#### PROBLEM
Return the records below in full. Keep every word exact and skip the images.

• • • •

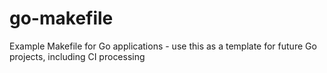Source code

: # go-makefile

Example Makefile for Go applications - use this as a template for future Go projects, including CI processing
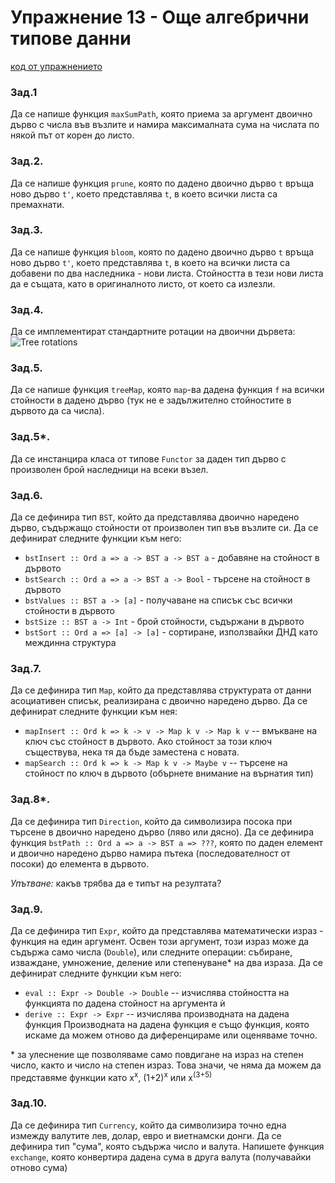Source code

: # Упражнение 13 - Още алгебрични типове данни

[код от упражнението](ex13-20200114-solutions.hs)

### Зад.1
Да се напише функция `maxSumPath`, която приема за аргумент двоично дърво с числа във възлите и намира максималната сума на числата по някой път от корен до листо.
### Зад.2.
Да се напише функция `prune`, която по дадено двоично дърво `t` връща ново дърво `t'`, което представлява `t`, в което всички листа са премахнати.
### Зад.3.
Да се напише функция `bloom`, която по дадено двоично дърво `t` връща ново дърво `t'`, което представлява `t`, в което на всички листа са добавени по два наследника - нови листа. Стойността в тези нови листа да е същата, като в оригиналното листо, от което са излезли.
### Зад.4.
Да се имплементират стандартните ротации на двоични дървета:
![Tree rotations](https://upload.wikimedia.org/wikipedia/commons/2/23/Tree_rotation.png)
### Зад.5.
Да се напише функция `treeМap`, която `map`-ва дадена функция `f` на всички стойности в дадено дърво (тук не е задължително стойностите в дървото да са числа).
### Зад.5*.
Да се инстанцира класа от типове `Functor` за даден тип дърво с произволен брой наследници на всеки възел.
### Зад.6.
Да се дефинира тип `BST`, който да представлява двоично наредено дърво, съдържащо стойности от произволен тип във възлите си. Да се дефинират следните функции към него:
- `bstInsert :: Ord a => a -> BST a -> BST a` - добавяне на стойност в дървото
- `bstSearch :: Ord a => a -> BST a -> Bool`  - търсене на стойност в дървото
- `bstValues :: BST a -> [a]`                 - получаване на списък със всички стойности в дървото
- `bstSize :: BST a -> Int`                   - брой стойности, съдържани в дървото
- `bstSort :: Ord a => [a] -> [a]`            - сортиране, използвайки ДНД като междинна структура
### Зад.7.
Да се дефинира тип `Map`, който да представлява структурата от данни асоциативен списък, реализирана с двоично наредено дърво. Да се дефинират следните функции към нея:
- `mapInsert :: Ord k => k -> v -> Map k v -> Map k v` -- вмъкване на ключ със стойност в дървото. Ако стойност за този ключ съществува, нека тя да бъде заместена с новата.
- `mapSearch :: Ord k => k -> Map k v -> Maybe v`      -- търсене на стойност по ключ в дървото (обърнете внимание на върнатия тип)
### Зад.8*.
Да се дефинира тип `Direction`, който да символизира посока при търсене в двоично наредено дърво (ляво или дясно). Да се дефинира функция `bstPath :: Ord a => a -> BST a => ???`, която по даден елемент и двоично наредено дърво намира пътека (последователност от посоки) до елемента в дървото.

_Упътване:_ какъв трябва да е типът на резултата?
### Зад.9.
Да се дефинира тип `Expr`, който да представлява математически израз - функция на един аргумент. Освен този аргумент, този израз може да съдържа само числа (`Double`), или следните операции: събиране, изваждане, умножение, деление или степенуване* на два израза. Да се дефинират следните функции към него:
- `eval :: Expr -> Double -> Double` -- изчислява стойността на функцията по дадена стойност на аргумента ѝ
- `derive :: Expr -> Expr`           -- изчислява производната на дадена функция
Производната на дадена функция е също функция, която искаме да можем отново да диференцираме или оценяваме точно.

\* за улеснение ще позволяваме само повдигане на израз на степен число, както и число на степен израз. Това значи, че няма да можем да представяме функции като x<sup>x</sup>, (1+2)<sup>x</sup> или x<sup>(3+5)</sup>

### Зад.10.
Да се дефинира тип `Currency`, който да символизира точно една измежду валутите лев, долар, евро и виетнамски донги. Да се дефинира тип "сума", която съдържа число и валута. Напишете функция `exchange`, която конвертира дадена сума в друга валута (получавайки отново сума)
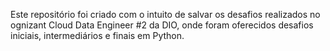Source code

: Este repositório foi criado com o intuito de salvar os desafios realizados no ognizant Cloud Data Engineer #2 da DIO, onde foram oferecidos desafios iniciais, intermediários e finais em Python.
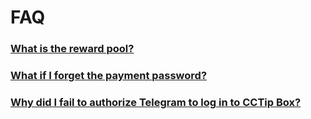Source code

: # FAQ

### [What is the reward pool?](https://doc.cctip.io/cctipbox-guide/what-is-the-reward-pool/what-is-the-reward-pool)

### [What if I forget the payment password?](https://doc.cctip.io/cctipbox-guide/what-is-the-reward-pool/what-if-i-forget-the-payment-password)

### [Why did I fail to authorize Telegram to log in to CCTip Box?](https://doc.cctip.io/cctipbox-guide/what-is-the-reward-pool/why-did-i-fail-to-authorize-telegram-to-log-in-to-cctip-box)

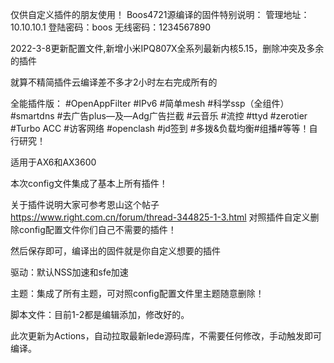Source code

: 仅供自定义插件的朋友使用！
Boos4721源编译的固件特别说明：
管理地址：10.10.10.1
登陆密码：boos
无线密码：1234567890

2022-3-8更新配置文件,新增小米IPQ807X全系列最新内核5.15，删除冲突及多余的插件

就算不精简插件云编译差不多才2小时左右完成所有的

全能插件版：
#OpenAppFilter
#IPv6
#简单mesh
#科学ssp（全组件）
#smartdns
#去广告plus—及—Adg广告拦截
#云音乐
#流控
#ttyd
#zerotier
#Turbo ACC
#访客网络
#openclash
#jd签到
#多拨&负载均衡#组播#等等！自行研究！


适用于AX6和AX3600

本次config文件集成了基本上所有插件！

关于插件说明大家可参考恩山这个帖子 https://www.right.com.cn/forum/thread-344825-1-3.html 对照插件自定义删除config配置文件你们自己不需要的插件！

然后保存即可，编译出的固件就是你自定义想要的插件

驱动：默认NSS加速和sfe加速

主题：集成了所有主题，可对照config配置文件里主题随意删除！

脚本文件：目前1-2都是编辑添加，修改好的。

此次更新为Actions，自动拉取最新lede源码库，不需要任何修改，手动触发即可编译。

• • • •

#### REPLY TO THE EXERCISE
Source code

: # go-makefile

Example Makefile for Go applications - use this as a template for future Go projects, including CI processing
Source code

: # Упражнение 13 - Още алгебрични типове данни

[код от упражнението](ex13-20200114-solutions.hs)

### Зад.1
Да се напише функция `maxSumPath`, която приема за аргумент двоично дърво с числа във възлите и намира максималната сума на числата по някой път от корен до листо.
### Зад.2.
Да се напише функция `prune`, която по дадено двоично дърво `t` връща ново дърво `t'`, което представлява `t`, в което всички листа са премахнати.
### Зад.3.
Да се напише функция `bloom`, която по дадено двоично дърво `t` връща ново дърво `t'`, което представлява `t`, в което на всички листа са добавени по два наследника - нови листа. Стойността в тези нови листа да е същата, като в оригиналното листо, от което са излезли.
### Зад.4.
Да се имплементират стандартните ротации на двоични дървета:
![Tree rotations](https://upload.wikimedia.org/wikipedia/commons/2/23/Tree_rotation.png)
### Зад.5.
Да се напише функция `treeМap`, която `map`-ва дадена функция `f` на всички стойности в дадено дърво (тук не е задължително стойностите в дървото да са числа).
### Зад.5*.
Да се инстанцира класа от типове `Functor` за даден тип дърво с произволен брой наследници на всеки възел.
### Зад.6.
Да се дефинира тип `BST`, който да представлява двоично наредено дърво, съдържащо стойности от произволен тип във възлите си. Да се дефинират следните функции към него:
- `bstInsert :: Ord a => a -> BST a -> BST a` - добавяне на стойност в дървото
- `bstSearch :: Ord a => a -> BST a -> Bool`  - търсене на стойност в дървото
- `bstValues :: BST a -> [a]`                 - получаване на списък със всички стойности в дървото
- `bstSize :: BST a -> Int`                   - брой стойности, съдържани в дървото
- `bstSort :: Ord a => [a] -> [a]`            - сортиране, използвайки ДНД като междинна структура
### Зад.7.
Да се дефинира тип `Map`, който да представлява структурата от данни асоциативен списък, реализирана с двоично наредено дърво. Да се дефинират следните функции към нея:
- `mapInsert :: Ord k => k -> v -> Map k v -> Map k v` -- вмъкване на ключ със стойност в дървото. Ако стойност за този ключ съществува, нека тя да бъде заместена с новата.
- `mapSearch :: Ord k => k -> Map k v -> Maybe v`      -- търсене на стойност по ключ в дървото (обърнете внимание на върнатия тип)
### Зад.8*.
Да се дефинира тип `Direction`, който да символизира посока при търсене в двоично наредено дърво (ляво или дясно). Да се дефинира функция `bstPath :: Ord a => a -> BST a => ???`, която по даден елемент и двоично наредено дърво намира пътека (последователност от посоки) до елемента в дървото.

_Упътване:_ какъв трябва да е типът на резултата?
### Зад.9.
Да се дефинира тип `Expr`, който да представлява математически израз - функция на един аргумент. Освен този аргумент, този израз може да съдържа само числа (`Double`), или следните операции: събиране, изваждане, умножение, деление или степенуване* на два израза. Да се дефинират следните функции към него:
- `eval :: Expr -> Double -> Double` -- изчислява стойността на функцията по дадена стойност на аргумента ѝ
- `derive :: Expr -> Expr`           -- изчислява производната на дадена функция
Производната на дадена функция е също функция, която искаме да можем отново да диференцираме или оценяваме точно.

\* за улеснение ще позволяваме само повдигане на израз на степен число, както и число на степен израз. Това значи, че няма да можем да представяме функции като x<sup>x</sup>, (1+2)<sup>x</sup> или x<sup>(3+5)</sup>

### Зад.10.
Да се дефинира тип `Currency`, който да символизира точно една измежду валутите лев, долар, евро и виетнамски донги. Да се дефинира тип "сума", която съдържа число и валута. Напишете функция `exchange`, която конвертира дадена сума в друга валута (получавайки отново сума)
Source code

: Este repositório foi criado com o intuito de salvar os desafios realizados no ognizant Cloud Data Engineer #2 da DIO, onde foram oferecidos desafios iniciais, intermediários e finais em Python.
Source code

: # FAQ

### [What is the reward pool?](https://doc.cctip.io/cctipbox-guide/what-is-the-reward-pool/what-is-the-reward-pool)

### [What if I forget the payment password?](https://doc.cctip.io/cctipbox-guide/what-is-the-reward-pool/what-if-i-forget-the-payment-password)

### [Why did I fail to authorize Telegram to log in to CCTip Box?](https://doc.cctip.io/cctipbox-guide/what-is-the-reward-pool/why-did-i-fail-to-authorize-telegram-to-log-in-to-cctip-box)

Source code

: 仅供自定义插件的朋友使用！
Boos4721源编译的固件特别说明：
管理地址：10.10.10.1
登陆密码：boos
无线密码：1234567890

2022-3-8更新配置文件,新增小米IPQ807X全系列最新内核5.15，删除冲突及多余的插件

就算不精简插件云编译差不多才2小时左右完成所有的

全能插件版：
#OpenAppFilter
#IPv6
#简单mesh
#科学ssp（全组件）
#smartdns
#去广告plus—及—Adg广告拦截
#云音乐
#流控
#ttyd
#zerotier
#Turbo ACC
#访客网络
#openclash
#jd签到
#多拨&负载均衡#组播#等等！自行研究！


适用于AX6和AX3600

本次config文件集成了基本上所有插件！

关于插件说明大家可参考恩山这个帖子 https://www.right.com.cn/forum/thread-344825-1-3.html 对照插件自定义删除config配置文件你们自己不需要的插件！

然后保存即可，编译出的固件就是你自定义想要的插件

驱动：默认NSS加速和sfe加速

主题：集成了所有主题，可对照config配置文件里主题随意删除！

脚本文件：目前1-2都是编辑添加，修改好的。

此次更新为Actions，自动拉取最新lede源码库，不需要任何修改，手动触发即可编译。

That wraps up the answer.